## WHAT THE EXERCISE ASKS
Look through the data that follows and copy each line with the string "migration".

(Stored dataset items)
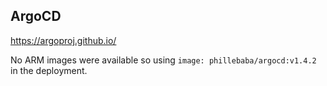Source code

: ## ArgoCD
https://argoproj.github.io/

No ARM images were available so using `image: phillebaba/argocd:v1.4.2` in the deployment.
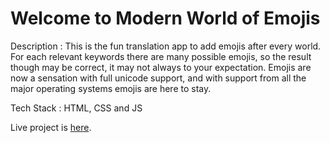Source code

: # Welcome to Modern World of Emojis

Description : This is the fun translation app to add emojis after every world. For each relevant keywords there are many possible emojis, so the result though may be correct, it may not always to your expectation. Emojis are now a sensation with full unicode support, and with support from all the major operating systems emojis are here to stay.

Tech Stack : HTML, CSS and JS

Live project is [here](https://piyushlund-emoji.netlify.app/).
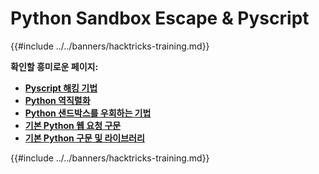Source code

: # Python Sandbox Escape & Pyscript

{{#include ../../banners/hacktricks-training.md}}

**확인할 흥미로운 페이지:**

- [**Pyscript 해킹 기법**](pyscript.md)
- [**Python 역직렬화**](../../pentesting-web/deserialization/#python)
- [**Python 샌드박스를 우회하는 기법**](bypass-python-sandboxes/)
- [**기본 Python 웹 요청 구문**](web-requests.md)
- [**기본 Python 구문 및 라이브러리**](basic-python.md)

{{#include ../../banners/hacktricks-training.md}}
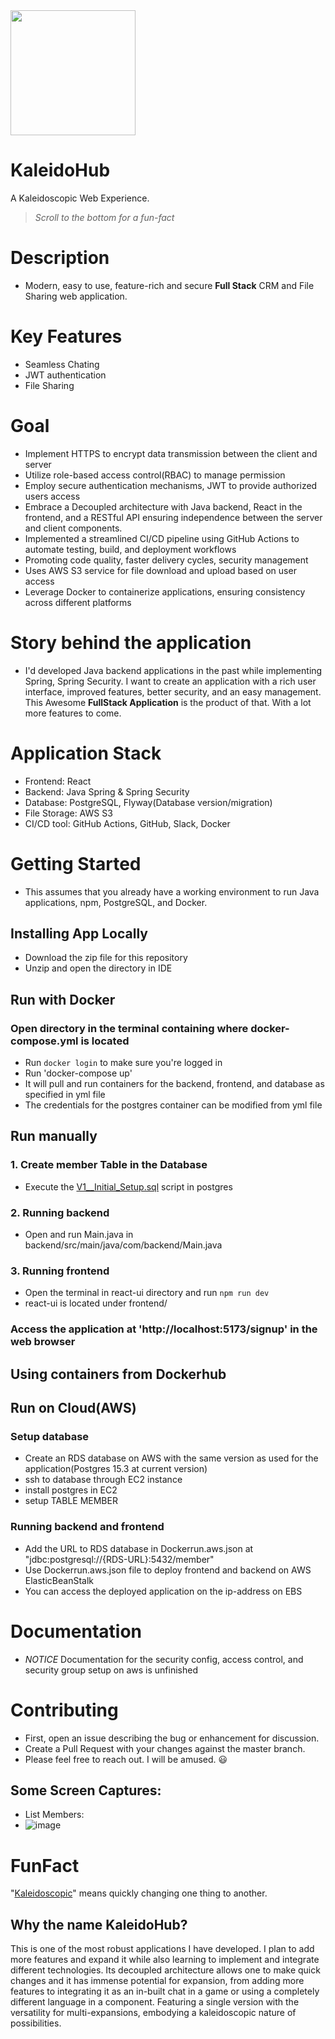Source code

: <img src="https://github.com/Ninja-Cyborg/spring_react_application/assets/66517017/6a85363f-2258-4b59-a468-e3d3ea6ef1a6" width="200"/>

# KaleidoHub
A Kaleidoscopic Web Experience.
 > *Scroll to the bottom for a fun-fact*

# Description
-  Modern, easy to use, feature-rich and secure **Full Stack** CRM and File Sharing web application.

# Key Features
- Seamless Chating
- JWT authentication
- File Sharing

# Goal
- Implement HTTPS to encrypt data transmission between the client and server
- Utilize role-based access control(RBAC) to manage permission
- Employ secure authentication mechanisms, JWT to provide authorized users access
- Embrace a Decoupled architecture with Java backend, React in the frontend, and a RESTful API ensuring independence between the server and client components.
- Implemented a streamlined CI/CD pipeline using GitHub Actions to automate testing, build, and deployment workflows
- Promoting code quality, faster delivery cycles, security management
- Uses AWS S3 service for file download and upload based on user access
- Leverage Docker to containerize applications, ensuring consistency across different platforms

# Story behind the application
- I'd developed Java backend applications in the past while implementing Spring, Spring Security. I want to create an application with a rich user interface, improved features, better security, and an easy management. This Awesome **FullStack Application** is the product of that. With a lot more features to come.

# Application Stack
-  Frontend: React
-  Backend: Java Spring & Spring Security
-  Database: PostgreSQL, Flyway(Database version/migration)
-  File Storage: AWS S3
-  CI/CD tool: GitHub Actions, GitHub, Slack, Docker

# Getting Started
- This assumes that you already have a working environment to run Java applications, npm, PostgreSQL, and Docker. 
## Installing App Locally
- Download the zip file for this repository
- Unzip and open the directory in IDE
## Run with Docker
### Open directory in the terminal containing where docker-compose.yml is located
- Run `docker login` to make sure you're logged in
- Run 'docker-compose up'
- It will pull and run containers for the backend, frontend, and database as specified in yml file
- The credentials for the postgres container can be modified from yml file
## Run manually
### 1. Create member Table in the Database
-  Execute the [V1__Initial_Setup.sql](https://github.com/Ninja-Cyborg/spring_react_application/blob/main/backend/src/main/resources/db/migration/V1__Initial_Setup.sql) script in postgres
### 2. Running backend  
-  Open and run Main.java in backend/src/main/java/com/backend/Main.java
### 3. Running frontend
-  Open the terminal in react-ui directory and run `npm run dev`
-  react-ui is located under frontend/
### Access the application at 'http://localhost:5173/signup' in the web browser
## Using containers from Dockerhub
## Run on Cloud(AWS)
### Setup database
- Create an RDS database on AWS with the same version as used for the application(Postgres 15.3 at current version)
- ssh to database through EC2 instance
- install postgres in EC2
- setup TABLE MEMBER
### Running backend and frontend
- Add the URL to RDS database in Dockerrun.aws.json at "jdbc:postgresql://{RDS-URL}:5432/member"
- Use Dockerrun.aws.json file to deploy frontend and backend on AWS ElasticBeanStalk
- You can access the deployed application on the ip-address on EBS

# Documentation
-  *NOTICE* Documentation for the security config, access control, and security group setup on aws is unfinished

# Contributing
- First, open an issue describing the bug or enhancement for discussion.
- Create a Pull Request with your changes against the master branch.
- Please feel free to reach out. I will be amused. :smiley:

## Some Screen Captures:
- List Members:
- ![image](https://github.com/Ninja-Cyborg/spring_react_application/assets/66517017/e9d34dbb-5cb3-44fc-941b-74ae030f95f0)

# FunFact
"[Kaleidoscopic](https://dictionary.cambridge.org/dictionary/english/kaleidoscopic)" means quickly changing one thing to another.

## Why the name **KaleidoHub**?
This is one of the most robust applications I have developed. I plan to add more features and expand it while also learning to implement and integrate different technologies. Its decoupled architecture allows one to make quick changes and it has immense potential for expansion, from adding more features to integrating it as an in-built chat in a game or using a completely different language in a component. Featuring a single version with the versatility for multi-expansions, embodying a kaleidoscopic nature of possibilities.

## FINISHED EXERCISE
-  Database: PostgreSQL, Flyway(Database version/migration)
-  Execute the [V1__Initial_Setup.sql](https://github.com/Ninja-Cyborg/spring_react_application/blob/main/backend/src/main/resources/db/migration/V1__Initial_Setup.sql) script in postgres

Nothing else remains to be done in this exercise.